Reproduce the records word for word, apart from the images they contain.

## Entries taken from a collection

____

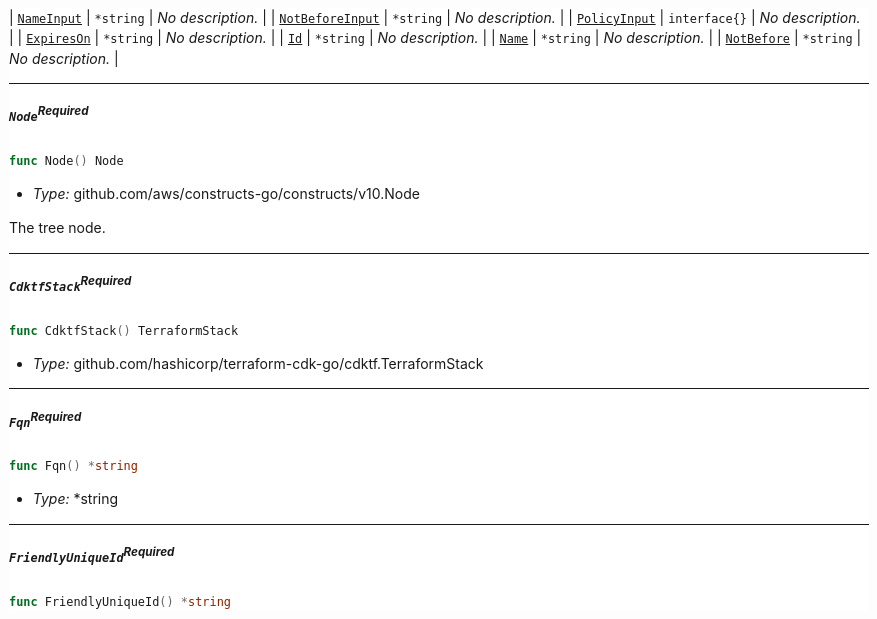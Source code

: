 | <code><a href="#@cdktf/provider-cloudflare.apiToken.ApiToken.property.nameInput">NameInput</a></code> | <code>*string</code> | *No description.* |
| <code><a href="#@cdktf/provider-cloudflare.apiToken.ApiToken.property.notBeforeInput">NotBeforeInput</a></code> | <code>*string</code> | *No description.* |
| <code><a href="#@cdktf/provider-cloudflare.apiToken.ApiToken.property.policyInput">PolicyInput</a></code> | <code>interface{}</code> | *No description.* |
| <code><a href="#@cdktf/provider-cloudflare.apiToken.ApiToken.property.expiresOn">ExpiresOn</a></code> | <code>*string</code> | *No description.* |
| <code><a href="#@cdktf/provider-cloudflare.apiToken.ApiToken.property.id">Id</a></code> | <code>*string</code> | *No description.* |
| <code><a href="#@cdktf/provider-cloudflare.apiToken.ApiToken.property.name">Name</a></code> | <code>*string</code> | *No description.* |
| <code><a href="#@cdktf/provider-cloudflare.apiToken.ApiToken.property.notBefore">NotBefore</a></code> | <code>*string</code> | *No description.* |

---

##### `Node`<sup>Required</sup> <a name="Node" id="@cdktf/provider-cloudflare.apiToken.ApiToken.property.node"></a>

```go
func Node() Node
```

- *Type:* github.com/aws/constructs-go/constructs/v10.Node

The tree node.

---

##### `CdktfStack`<sup>Required</sup> <a name="CdktfStack" id="@cdktf/provider-cloudflare.apiToken.ApiToken.property.cdktfStack"></a>

```go
func CdktfStack() TerraformStack
```

- *Type:* github.com/hashicorp/terraform-cdk-go/cdktf.TerraformStack

---

##### `Fqn`<sup>Required</sup> <a name="Fqn" id="@cdktf/provider-cloudflare.apiToken.ApiToken.property.fqn"></a>

```go
func Fqn() *string
```

- *Type:* *string

---

##### `FriendlyUniqueId`<sup>Required</sup> <a name="FriendlyUniqueId" id="@cdktf/provider-cloudflare.apiToken.ApiToken.property.friendlyUniqueId"></a>

```go
func FriendlyUniqueId() *string
```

____

## Answer below
Source code

: | <code><a href="#@cdktf/provider-cloudflare.apiToken.ApiToken.property.nameInput">NameInput</a></code> | <code>*string</code> | *No description.* |
| <code><a href="#@cdktf/provider-cloudflare.apiToken.ApiToken.property.notBeforeInput">NotBeforeInput</a></code> | <code>*string</code> | *No description.* |
| <code><a href="#@cdktf/provider-cloudflare.apiToken.ApiToken.property.policyInput">PolicyInput</a></code> | <code>interface{}</code> | *No description.* |
| <code><a href="#@cdktf/provider-cloudflare.apiToken.ApiToken.property.expiresOn">ExpiresOn</a></code> | <code>*string</code> | *No description.* |
| <code><a href="#@cdktf/provider-cloudflare.apiToken.ApiToken.property.id">Id</a></code> | <code>*string</code> | *No description.* |
| <code><a href="#@cdktf/provider-cloudflare.apiToken.ApiToken.property.name">Name</a></code> | <code>*string</code> | *No description.* |
| <code><a href="#@cdktf/provider-cloudflare.apiToken.ApiToken.property.notBefore">NotBefore</a></code> | <code>*string</code> | *No description.* |

---

##### `Node`<sup>Required</sup> <a name="Node" id="@cdktf/provider-cloudflare.apiToken.ApiToken.property.node"></a>

```go
func Node() Node
```

- *Type:* github.com/aws/constructs-go/constructs/v10.Node

The tree node.

---

##### `CdktfStack`<sup>Required</sup> <a name="CdktfStack" id="@cdktf/provider-cloudflare.apiToken.ApiToken.property.cdktfStack"></a>

```go
func CdktfStack() TerraformStack
```

- *Type:* github.com/hashicorp/terraform-cdk-go/cdktf.TerraformStack

---

##### `Fqn`<sup>Required</sup> <a name="Fqn" id="@cdktf/provider-cloudflare.apiToken.ApiToken.property.fqn"></a>

```go
func Fqn() *string
```

- *Type:* *string

---

##### `FriendlyUniqueId`<sup>Required</sup> <a name="FriendlyUniqueId" id="@cdktf/provider-cloudflare.apiToken.ApiToken.property.friendlyUniqueId"></a>

```go
func FriendlyUniqueId() *string
```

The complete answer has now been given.